*Data records*.
__________________________________________________

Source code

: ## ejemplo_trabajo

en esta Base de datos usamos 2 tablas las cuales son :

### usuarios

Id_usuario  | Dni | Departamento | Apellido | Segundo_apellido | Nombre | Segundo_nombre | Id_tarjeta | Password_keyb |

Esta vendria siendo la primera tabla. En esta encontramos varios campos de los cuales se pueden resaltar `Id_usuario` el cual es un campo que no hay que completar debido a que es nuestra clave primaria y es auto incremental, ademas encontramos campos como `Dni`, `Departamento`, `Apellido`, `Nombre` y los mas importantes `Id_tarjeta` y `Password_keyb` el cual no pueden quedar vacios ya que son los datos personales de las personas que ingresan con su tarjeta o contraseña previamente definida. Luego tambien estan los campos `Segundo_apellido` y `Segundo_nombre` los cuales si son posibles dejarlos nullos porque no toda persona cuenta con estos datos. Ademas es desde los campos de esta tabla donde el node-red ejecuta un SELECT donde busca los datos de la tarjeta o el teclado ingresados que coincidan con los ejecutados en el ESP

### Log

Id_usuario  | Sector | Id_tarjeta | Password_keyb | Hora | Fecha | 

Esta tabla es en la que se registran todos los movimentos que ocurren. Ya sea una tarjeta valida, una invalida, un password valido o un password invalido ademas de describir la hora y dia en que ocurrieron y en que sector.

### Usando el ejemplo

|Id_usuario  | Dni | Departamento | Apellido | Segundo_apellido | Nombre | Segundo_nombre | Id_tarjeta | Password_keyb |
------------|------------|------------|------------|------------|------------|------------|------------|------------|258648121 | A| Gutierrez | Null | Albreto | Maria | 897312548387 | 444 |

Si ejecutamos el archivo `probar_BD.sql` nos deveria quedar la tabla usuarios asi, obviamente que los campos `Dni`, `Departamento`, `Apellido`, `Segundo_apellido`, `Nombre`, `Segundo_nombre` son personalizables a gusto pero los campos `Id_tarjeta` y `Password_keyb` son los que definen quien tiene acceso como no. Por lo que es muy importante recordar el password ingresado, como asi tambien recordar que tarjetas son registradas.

__________________________________________________

*What the exercise asks*. Only a number is required here: the count of lines in these entries that hold "usuarios".

*Answer below*. 2